Denn das geschieht schließlich, wobei männliche Assistenten am Institut solidarisch mit den Frauen handeln. Nicht aber Institutsdirektor Professor Knoll, der Großholz seinen Schützling nennt und ihn unbelehrbar gegen angebliche Gerüchte und Unterstellungen verteidigt. Noch weniger als Großholz wird Knoll zur greifbaren literarischen Figur. Männer wie er in Leitungspositionen tragen größte Schuld daran, dass Frauen gedemütigt und zerstört werden. Dies würde auch ohne seine blassen Auftritte im Roman deutlich.
Chefs wie Knoll behaupten gern, es gehe ihnen um den Ruf ihrer Institution. Sie verteidigen jedoch kein echtes Image, sondern ein schöngefärbtes. Ob in Hollywood oder in universitären und künstlerischen Einrichtungen – Verbrechen gegen Frauen wird es geben, solange diese Machos ihre Positionen behalten und missbrauchen.
Bei der Lektüre erweist sich der Romantitel Jubiläum als treffsichere Ironie. Nicht der 30. Jahrestag der Gründung sollte an jenem Institut im Zentrum stehen, sondern die Aufarbeitung jahrelangen übergriffigen Verhaltens, das eine erschreckende Kluft zwischen intellektuellem und ethischem Niveau offenbart.

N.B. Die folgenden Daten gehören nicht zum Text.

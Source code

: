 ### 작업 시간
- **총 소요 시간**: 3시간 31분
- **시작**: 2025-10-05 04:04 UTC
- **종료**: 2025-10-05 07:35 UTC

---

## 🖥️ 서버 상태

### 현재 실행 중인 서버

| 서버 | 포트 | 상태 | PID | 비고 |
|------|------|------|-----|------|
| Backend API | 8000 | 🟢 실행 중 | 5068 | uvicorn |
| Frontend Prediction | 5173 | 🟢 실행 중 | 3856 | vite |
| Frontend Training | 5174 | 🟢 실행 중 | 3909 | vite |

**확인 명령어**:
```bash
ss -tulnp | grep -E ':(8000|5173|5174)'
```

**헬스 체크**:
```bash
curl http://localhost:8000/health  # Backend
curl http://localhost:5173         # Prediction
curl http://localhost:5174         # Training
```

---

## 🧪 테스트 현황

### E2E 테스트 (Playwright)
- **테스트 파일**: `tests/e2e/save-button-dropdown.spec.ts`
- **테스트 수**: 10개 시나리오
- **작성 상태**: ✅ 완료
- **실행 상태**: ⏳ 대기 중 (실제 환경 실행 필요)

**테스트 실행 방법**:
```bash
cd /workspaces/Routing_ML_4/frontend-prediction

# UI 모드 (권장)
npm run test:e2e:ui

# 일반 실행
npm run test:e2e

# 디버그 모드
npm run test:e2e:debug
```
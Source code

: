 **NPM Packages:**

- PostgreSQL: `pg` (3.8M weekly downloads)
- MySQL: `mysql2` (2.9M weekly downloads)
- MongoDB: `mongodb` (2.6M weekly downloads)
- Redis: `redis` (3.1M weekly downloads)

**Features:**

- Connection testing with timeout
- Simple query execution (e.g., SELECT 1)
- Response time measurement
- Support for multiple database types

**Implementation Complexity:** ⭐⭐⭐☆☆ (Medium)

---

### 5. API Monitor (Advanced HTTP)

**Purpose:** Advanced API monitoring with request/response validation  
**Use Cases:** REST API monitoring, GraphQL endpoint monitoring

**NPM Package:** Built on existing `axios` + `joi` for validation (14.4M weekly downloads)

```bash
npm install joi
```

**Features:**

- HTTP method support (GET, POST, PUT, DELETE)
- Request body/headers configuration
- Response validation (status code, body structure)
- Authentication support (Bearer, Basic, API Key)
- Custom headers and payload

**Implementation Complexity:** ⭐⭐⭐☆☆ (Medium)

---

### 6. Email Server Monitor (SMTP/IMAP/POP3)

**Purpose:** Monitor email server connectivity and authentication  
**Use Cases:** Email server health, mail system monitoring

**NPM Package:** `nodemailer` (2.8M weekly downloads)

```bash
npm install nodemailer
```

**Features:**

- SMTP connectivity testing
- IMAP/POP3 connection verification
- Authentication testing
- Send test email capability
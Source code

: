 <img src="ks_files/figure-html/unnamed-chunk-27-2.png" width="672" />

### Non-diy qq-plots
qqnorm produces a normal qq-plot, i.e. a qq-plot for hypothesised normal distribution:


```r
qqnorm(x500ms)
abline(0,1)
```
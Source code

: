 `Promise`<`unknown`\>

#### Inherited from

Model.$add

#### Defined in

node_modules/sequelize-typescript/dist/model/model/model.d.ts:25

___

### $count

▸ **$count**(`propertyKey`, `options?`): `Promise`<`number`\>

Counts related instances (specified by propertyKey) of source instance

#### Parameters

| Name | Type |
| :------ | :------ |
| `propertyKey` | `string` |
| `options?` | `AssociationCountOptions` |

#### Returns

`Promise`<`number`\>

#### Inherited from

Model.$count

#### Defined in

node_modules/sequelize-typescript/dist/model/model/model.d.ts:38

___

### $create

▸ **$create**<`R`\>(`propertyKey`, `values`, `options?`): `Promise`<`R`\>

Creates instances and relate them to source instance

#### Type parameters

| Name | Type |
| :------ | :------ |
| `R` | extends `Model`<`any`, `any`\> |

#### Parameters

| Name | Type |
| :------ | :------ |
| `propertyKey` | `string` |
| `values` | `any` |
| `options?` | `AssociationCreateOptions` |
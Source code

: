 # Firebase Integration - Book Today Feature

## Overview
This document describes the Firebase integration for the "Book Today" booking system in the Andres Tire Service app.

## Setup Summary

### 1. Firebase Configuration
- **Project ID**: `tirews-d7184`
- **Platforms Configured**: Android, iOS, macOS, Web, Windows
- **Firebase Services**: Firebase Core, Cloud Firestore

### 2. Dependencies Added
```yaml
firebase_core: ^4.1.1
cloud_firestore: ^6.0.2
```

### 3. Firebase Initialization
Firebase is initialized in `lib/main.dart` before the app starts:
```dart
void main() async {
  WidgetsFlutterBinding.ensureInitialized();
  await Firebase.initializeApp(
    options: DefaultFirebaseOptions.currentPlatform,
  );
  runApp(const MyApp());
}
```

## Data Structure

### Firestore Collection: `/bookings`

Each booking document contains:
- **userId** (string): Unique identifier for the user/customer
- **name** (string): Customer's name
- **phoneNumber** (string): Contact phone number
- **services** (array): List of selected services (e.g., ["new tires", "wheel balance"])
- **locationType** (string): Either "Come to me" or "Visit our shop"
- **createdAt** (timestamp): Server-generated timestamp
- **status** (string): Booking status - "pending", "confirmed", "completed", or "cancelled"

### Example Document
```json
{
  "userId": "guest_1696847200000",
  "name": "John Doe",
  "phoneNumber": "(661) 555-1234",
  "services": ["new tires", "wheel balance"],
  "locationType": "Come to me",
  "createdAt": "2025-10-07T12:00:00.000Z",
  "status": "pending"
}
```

Am Feiertag des Instituts begeht Großholz dann sogar ein Tötungsdelikt. Er bittet eine Frau, die ihn vom Sehen kennt und die zur Feierstunde im Chor mitgesungen hat, in sein Büro, weil er sie angeblich mit dem Taxi zum Bahnhof mitnehmen will. Als sie sich gegen seine Handgreiflichkeiten wehrt, kommt sie zu Tode. Großholz verbirgt ihre Leiche im Aktenschrank, nachdem er dem Direktor gezeigt hat, was geschehen ist. Der macht sich davon, und der Täter geht mit seiner ihn liebevoll anlächelnden Ehefrau zum Bankett. Sicherlich wird man recht bald einen grausigen Fund in seinem Büro machen und Großholz überführen.
Trotz des problematischen Abdriftens ins Krimigenre handelt es sich um einen lesenswerten Roman, der ein so gewichtiges wie bedrückendes Thema mutig und in blitzsauberer Sprache angeht. Schweizerische Anklänge werden im „großen Kanton“ gut ankommen. Ein paar falsch eingeheftete Seiten behindern die Lektüre nur kurzfristig.